Aggregations and Grouping

Challenge 2: Aggregations and Grouping

Challenge

In this challenge you will practice grouping data and calculating summary statistics using PySpark.

Use the daily-weather-data-sample.csv dataset.

Tasks:

Load the dataset daily-weather-data-sample.csv into a Spark DataFrame.
Group the dataset by city_location_identifier__up_to_9_alphanumeric_characters_.
Calculate the following aggregations for each city:
- The average temperature
- The maximum temperature
- The minimum temperature
Sort the results by average temperature (highest first).
Display the final DataFrame.

You should use the following functions:

groupBy()
agg()
avg()
max()
min()
orderBy()

Potential Solution

One possible solution is shown below. This example groups the dataset by city and calculates several summary statistics for temperature.

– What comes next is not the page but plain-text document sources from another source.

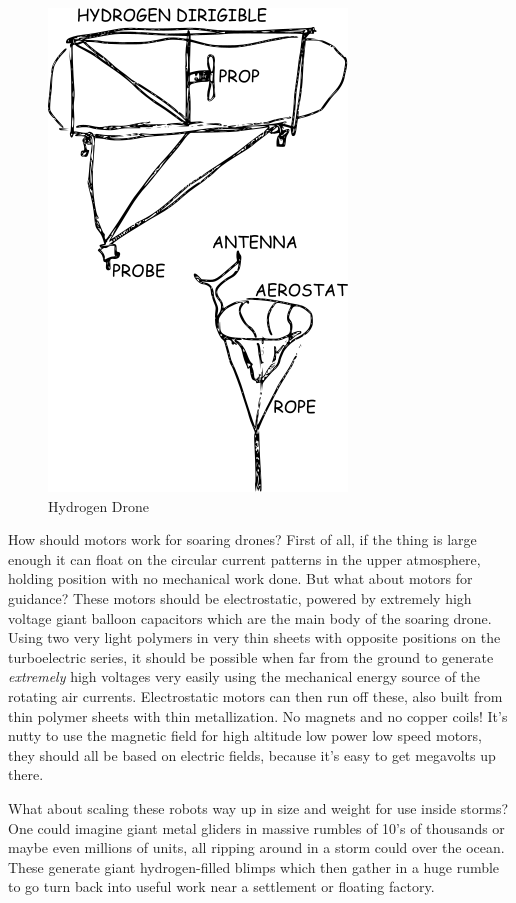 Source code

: \begin{figure}[htbp]
\centering
\includegraphics{images/dirigible.png}
\caption{Hydrogen Drone}
\end{figure}

How should motors work for soaring drones? First of all, if the thing is
large enough it can float on the circular current patterns in the upper
atmosphere, holding position with no mechanical work done. But what
about motors for guidance? These motors should be electrostatic, powered
by extremely high voltage giant balloon capacitors which are the main
body of the soaring drone. Using two very light polymers in very thin
sheets with opposite positions on the turboelectric series, it should be
possible when far from the ground to generate \emph{extremely} high
voltages very easily using the mechanical energy source of the rotating
air currents. Electrostatic motors can then run off these, also built
from thin polymer sheets with thin metallization. No magnets and no
copper coils! It's nutty to use the magnetic field for high altitude low
power low speed motors, they should all be based on electric fields,
because it's easy to get megavolts up there.

What about scaling these robots way up in size and weight for use inside
storms? One could imagine giant metal gliders in massive rumbles of 10's
of thousands or maybe even millions of units, all ripping around in a
storm could over the ocean. These generate giant hydrogen-filled blimps
which then gather in a huge rumble to go turn back into useful work near
a settlement or floating factory.

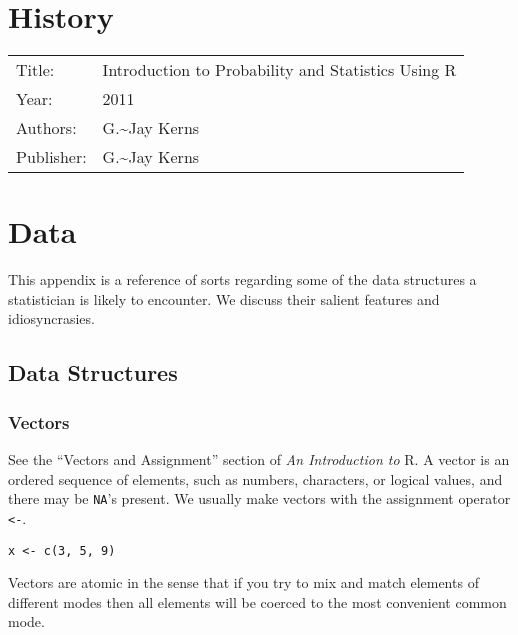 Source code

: \documentclass[captions=tableheading]{scrbook}
\begin{document}
\chapter{History}
\label{sec-4}

\label{cha:History}


\begin{center}
\begin{tabular}{ll}
 Title:      &  Introduction to Probability and Statistics Using \textsf{R}  \\
 Year:       &  2011                                                         \\
 Authors:    &  G.\~{}Jay Kerns                                              \\
 Publisher:  &  G.\~{}Jay Kerns                                              \\
\end{tabular}
\end{center}



\vfill{}
\chapter{Data}
\label{sec-5}

\label{cha:data}

This appendix is a reference of sorts regarding some of the data structures a statistician is likely to encounter. We discuss their salient features and idiosyncrasies.
\section{Data Structures \label{sec:Data-Structures}}
\label{sec-5-1}
\subsection{Vectors}
\label{sec-5-1-1}


See the ``Vectors and Assignment'' section of \emph{An Introduction to} \textsf{R}. A vector is an ordered sequence of elements, such as numbers, characters, or logical values, and there may be \texttt{NA}'s present. We usually make vectors with the assignment operator \texttt{<-}.


\begin{verbatim}
x <- c(3, 5, 9)
\end{verbatim}


Vectors are atomic in the sense that if you try to mix and match elements of different modes then all elements will be coerced to the most convenient common mode.
\end{document}
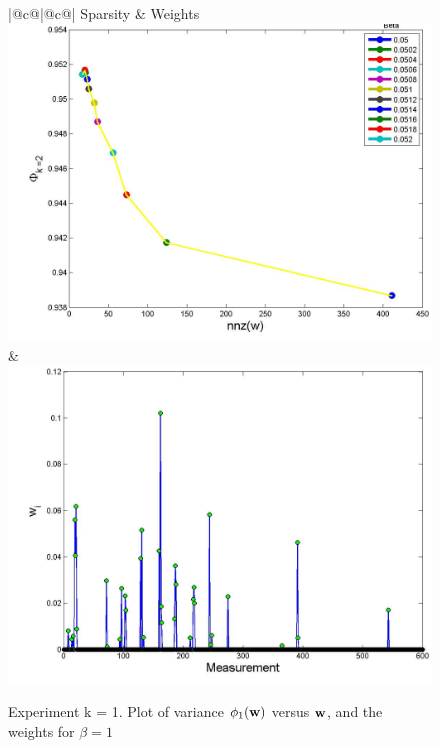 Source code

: \documentclass[12pt]{article}
\newcommand{\bfw}	{{\bf{w}}}
\begin{document}
\begin{figure}[!h]
	\renewcommand{\arraystretch}{1.5}
	\begin{center}
		\iwidth=100mm
		\begin{tabular}{{|@{}c@{}|@{}c@{}|}} %
			\hline		
			Sparsity
			&
			Weights			
			\\
			\hline		
			\includegraphics[width=.8\iwidth]{figures/exp2paretoWeights}
			&
			\includegraphics[width=.8\iwidth]{figures/exp2Weights}
			\\
			\hline
		\end{tabular}
	\end{center}
	\caption{Experiment k = 1. Plot of variance $\phi_1(\bfw)$ versus $\bfw$, and the weights for $\beta = 1$ }
	\label{fig:weights1}
\end{figure}
\end{document}
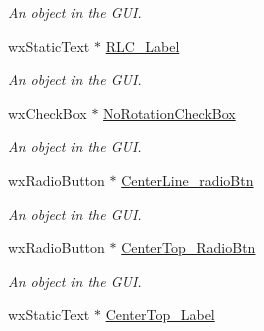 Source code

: \begin{DoxyCompactItemize}
\begin{DoxyCompactList}\small\item\em An object in the GUI. \item\end{DoxyCompactList}\item 
\hypertarget{classGUIFrame_aff3aa9704dbd9144ce8701a6545a303e}{
wxStaticText $\ast$ \hyperlink{classGUIFrame_aff3aa9704dbd9144ce8701a6545a303e}{RLC\_\-Label}}
\label{classGUIFrame_aff3aa9704dbd9144ce8701a6545a303e}

\begin{DoxyCompactList}\small\item\em An object in the GUI. \item\end{DoxyCompactList}\item 
\hypertarget{classGUIFrame_aca355d6a237a917fb2eae7d96974209f}{
wxCheckBox $\ast$ \hyperlink{classGUIFrame_aca355d6a237a917fb2eae7d96974209f}{NoRotationCheckBox}}
\label{classGUIFrame_aca355d6a237a917fb2eae7d96974209f}

\begin{DoxyCompactList}\small\item\em An object in the GUI. \item\end{DoxyCompactList}\item 
\hypertarget{classGUIFrame_a5ef121cae8873dd15cbd531170796316}{
wxRadioButton $\ast$ \hyperlink{classGUIFrame_a5ef121cae8873dd15cbd531170796316}{CenterLine\_\-radioBtn}}
\label{classGUIFrame_a5ef121cae8873dd15cbd531170796316}

\begin{DoxyCompactList}\small\item\em An object in the GUI. \item\end{DoxyCompactList}\item 
\hypertarget{classGUIFrame_a424784f86c784b9877ce3c445bd6729e}{
wxRadioButton $\ast$ \hyperlink{classGUIFrame_a424784f86c784b9877ce3c445bd6729e}{CenterTop\_\-RadioBtn}}
\label{classGUIFrame_a424784f86c784b9877ce3c445bd6729e}

\begin{DoxyCompactList}\small\item\em An object in the GUI. \item\end{DoxyCompactList}\item 
\hypertarget{classGUIFrame_ad34bc16d279ab87cdc3e732cc081b6fc}{
wxStaticText $\ast$ \hyperlink{classGUIFrame_ad34bc16d279ab87cdc3e732cc081b6fc}{CenterTop\_\-Label}}
\label{classGUIFrame_ad34bc16d279ab87cdc3e732cc081b6fc}


\end{DoxyCompactItemize}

from pyspark.sql.functions import col, avg, max, min

# Load the dataset
weather = spark.read.csv(
    "data/daily-weather-data-sample.csv",
    header=True,
    inferSchema=True
)

# Step 1: Group the data by city
city_weather = weather.groupBy(
    "city_location_identifier__up_to_9_alphanumeric_characters_"
)

# Step 2: Calculate aggregation statistics
weather_summary = city_weather.agg(
    avg("average_temperature_c___float_value_to_nearest_hundredths_place").alias("avg_temp"),
    max("maximum_temperature_c___float_value_to_nearest_hundredths_place").alias("max_temp"),
    min("minimum_temperature_c___float_value_to_nearest_hundredths_place").alias("min_temp")
)

# Step 3: Sort by average temperature (highest first)
sorted_weather = weather_summary.orderBy(col("avg_temp").desc())

# Display the result
display(sorted_weather)

Explanation

groupBy() groups rows that share the same value (in this case, the same city).
agg() allows multiple aggregation calculations to be performed at once.
avg(), max(), and min() compute summary statistics for each group.
alias() renames the resulting columns so they are easier to read.
orderBy() sorts the aggregated results.
display() shows the final DataFrame.